• What is expected
Going through the listing below, tally the lines that contain the word "extraidas" and give only that figure.

+ + + + +

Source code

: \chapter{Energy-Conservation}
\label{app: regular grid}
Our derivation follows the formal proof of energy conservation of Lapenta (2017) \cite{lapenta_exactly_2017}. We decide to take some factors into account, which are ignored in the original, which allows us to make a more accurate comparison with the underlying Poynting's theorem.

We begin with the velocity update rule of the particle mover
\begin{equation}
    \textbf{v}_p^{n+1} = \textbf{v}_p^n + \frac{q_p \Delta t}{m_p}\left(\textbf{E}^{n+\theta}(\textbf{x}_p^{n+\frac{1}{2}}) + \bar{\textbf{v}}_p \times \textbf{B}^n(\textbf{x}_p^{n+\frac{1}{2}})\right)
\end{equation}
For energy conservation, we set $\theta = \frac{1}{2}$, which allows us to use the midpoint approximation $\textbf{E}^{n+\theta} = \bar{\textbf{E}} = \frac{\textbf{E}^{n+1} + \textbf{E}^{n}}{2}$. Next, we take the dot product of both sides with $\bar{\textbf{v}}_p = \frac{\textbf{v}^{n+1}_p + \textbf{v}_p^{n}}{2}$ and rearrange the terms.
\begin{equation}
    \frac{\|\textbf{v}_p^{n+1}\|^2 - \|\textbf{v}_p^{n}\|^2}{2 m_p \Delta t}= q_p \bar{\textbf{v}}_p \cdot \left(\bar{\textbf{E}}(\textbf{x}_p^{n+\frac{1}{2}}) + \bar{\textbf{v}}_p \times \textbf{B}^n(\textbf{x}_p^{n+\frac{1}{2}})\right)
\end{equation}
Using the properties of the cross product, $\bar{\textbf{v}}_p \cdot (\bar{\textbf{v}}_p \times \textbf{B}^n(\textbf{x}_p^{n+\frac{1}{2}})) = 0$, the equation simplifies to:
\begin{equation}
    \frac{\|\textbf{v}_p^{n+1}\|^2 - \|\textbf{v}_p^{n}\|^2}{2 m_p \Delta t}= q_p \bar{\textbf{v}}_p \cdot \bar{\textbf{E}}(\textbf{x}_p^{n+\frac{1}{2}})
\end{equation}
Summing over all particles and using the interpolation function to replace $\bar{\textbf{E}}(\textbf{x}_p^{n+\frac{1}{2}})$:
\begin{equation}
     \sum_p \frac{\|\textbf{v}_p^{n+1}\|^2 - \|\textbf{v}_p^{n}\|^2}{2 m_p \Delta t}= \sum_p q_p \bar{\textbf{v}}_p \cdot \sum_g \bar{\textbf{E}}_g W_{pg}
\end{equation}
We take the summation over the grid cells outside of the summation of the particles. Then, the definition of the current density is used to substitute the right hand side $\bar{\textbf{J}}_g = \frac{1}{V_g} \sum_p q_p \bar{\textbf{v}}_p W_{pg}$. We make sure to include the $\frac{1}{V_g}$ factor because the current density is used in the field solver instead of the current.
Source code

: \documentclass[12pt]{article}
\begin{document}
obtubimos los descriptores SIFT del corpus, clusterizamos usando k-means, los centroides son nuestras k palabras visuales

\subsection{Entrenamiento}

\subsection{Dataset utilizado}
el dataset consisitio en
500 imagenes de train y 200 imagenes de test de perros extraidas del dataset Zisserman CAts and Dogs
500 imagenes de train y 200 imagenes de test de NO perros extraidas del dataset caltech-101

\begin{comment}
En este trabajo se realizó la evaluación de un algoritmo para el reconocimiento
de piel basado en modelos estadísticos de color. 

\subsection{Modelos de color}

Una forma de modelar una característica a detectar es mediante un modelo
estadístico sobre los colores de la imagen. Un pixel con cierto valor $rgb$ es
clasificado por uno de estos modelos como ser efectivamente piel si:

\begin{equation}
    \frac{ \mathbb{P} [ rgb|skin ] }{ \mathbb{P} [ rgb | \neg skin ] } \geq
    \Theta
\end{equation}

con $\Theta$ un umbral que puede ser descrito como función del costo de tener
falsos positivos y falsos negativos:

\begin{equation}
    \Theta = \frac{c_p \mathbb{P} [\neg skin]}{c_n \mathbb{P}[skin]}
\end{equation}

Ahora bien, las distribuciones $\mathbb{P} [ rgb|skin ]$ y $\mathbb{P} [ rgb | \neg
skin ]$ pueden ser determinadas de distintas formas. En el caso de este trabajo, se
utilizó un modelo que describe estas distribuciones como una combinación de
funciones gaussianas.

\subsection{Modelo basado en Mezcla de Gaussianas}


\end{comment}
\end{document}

+ + + + +

• Exercise answer
2